IslamLib – Kalimat di atas adalah penggalan paragraf kedua dari keterangan tertulis yang dirilis ISIS sehari pasca Tragedi Paris, Jumat (13/11) lalu. Mereka mengaku bertanggung jawab atas serangan membabi buta yang merenggut 129 nyawa tersebut. Belum habis duka di Paris, teror kembali menghantam kemanusiaan di Mali, tepat seminggu setelah tragedi Paris. Sedikitnya 20 nyawa melayang akibat teror dengan modus penyanderaan itu. Kali ini, kelompok al-Qaeda pasang badan.
Terlepas benar tidaknya klaim bahwa merekalah dalang di balik horor itu, dari separagraf keterangan yang dibuka dengan menyebut nama Tuhan Yang Maha Pengasih dan Penyayang itu kita bisa menangkap tiga hal yang senantiasa menjadi landasan aksi teror kebanyakan para ekstremis: (1) Kebencian terhadap Barat dan Kristen; (2) Pengharapan surga melalui “bom syahid”; dan (3) Keyakinan bahwa Allah merestui aksi mereka.
Di atas itu semua, ada satu hal ganjil yang jika kita resapi benar-benar, terasa seperti kerikil di kepala: pencatutan nama Tuhan. Sebagaimana lazim terjadi dalam kasus-kasus kejahatan, pencatutan sebuah nama besar dilakukan sebagai back up untuk memperoleh legitimasi tindak kejahatan yang sedang dilakukan, atau mendongkrak superioritas di hadapan si korban, sehingga kejahatan yang dimaksud dapat berjalan mulus.
Dicatutnya nama Presiden Jokowi dan Wapres Jusuf Kalla oleh oknum yang diduga pimpinan dewan dalam upaya perpanjangan kontrak PT Freeport Indonesia baru-baru ini, adalah contoh yang baik dalam kasus ini. Tentu saja, Presiden dan Wapres marah namanya dicatut.

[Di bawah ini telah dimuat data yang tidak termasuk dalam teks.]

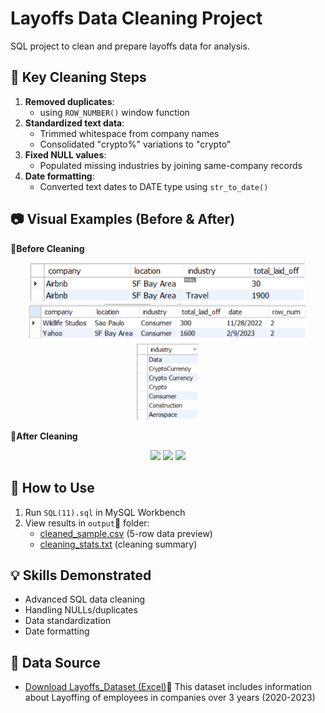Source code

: # Layoffs Data Cleaning Project

SQL project to clean and prepare layoffs data for analysis.

## 🧹 Key Cleaning Steps
1. **Removed duplicates**:
   - using `ROW_NUMBER()` window function  
3. **Standardized text data**:  
   - Trimmed whitespace from company names  
   - Consolidated "crypto%" variations to "crypto"  
4. **Fixed NULL values**:  
   - Populated missing industries by joining same-company records  
5. **Date formatting**:  
   - Converted text dates to DATE type using `str_to_date()`


## 📷 Visual Examples (Before & After)         


<!-- Row 1: Before Cleaning -->
<p><strong>🔹Before Cleaning</strong></p>
<p align="center">
  <img src="images/null1.png" width="440"/>
  <img src="images/duplicate1.png" width="445"/>
  <img src="images/Standardization1.png" width="100"/>
</p>

<!-- Row 2: After Cleaning -->
<p><strong>🔹After Cleaning</strong></p>
<p align="center">
  <img src="images/after1.png" width="200"/>
  <img src="images/after2.png" width="200"/>
  <img src="images/after3.png" width="200"/>
</p>



## 🚀 How to Use
1. Run `SQL(11).sql` in MySQL Workbench  
2. View results in `output`📄 folder:  
   - [cleaned_sample.csv](output/cleaned_sample.csv)   (5-row data preview)  
   - [cleaning_stats.txt](output/cleaning_stats.txt) (cleaning summary)  

## 💡 Skills Demonstrated
- Advanced SQL data cleaning  
- Handling NULLs/duplicates  
- Data standardization  
- Date formatting

## 📁 Data Source

- [Download Layoffs_Dataset (Excel)](Layoffs_Dataset.xlsx)📄 
This dataset includes information about Layoffing of employees in companies over 3 years (2020-2023)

Nama Tuhan, nyatanya, juga tak luput dari pencatutan. Bahkan, itu terjadi di nyaris setiap episode tragedi kemanusiaan yang dilakukan kelompok jihadis ekstrem macam ISIS. Jika bukan firman-firman-Nya yang disitir, maka pastilah nama-Nya yang diseret-seret sebelum mengeksekusi para korban. Atas nama Tuhan, demi Tuhan, untuk Tuhan. Di kasus Paris, pengakuan saksi mata yang melihat pelaku teror di gedung konser Bataclan memekikkan kalimat “Allahu Akbar” sebelum memberondongkan pelurunya ke khalayak secara acak sehingga menyebabkan 80 orang meregang nyawa, adalah contoh terdekat yang bisa kita simak.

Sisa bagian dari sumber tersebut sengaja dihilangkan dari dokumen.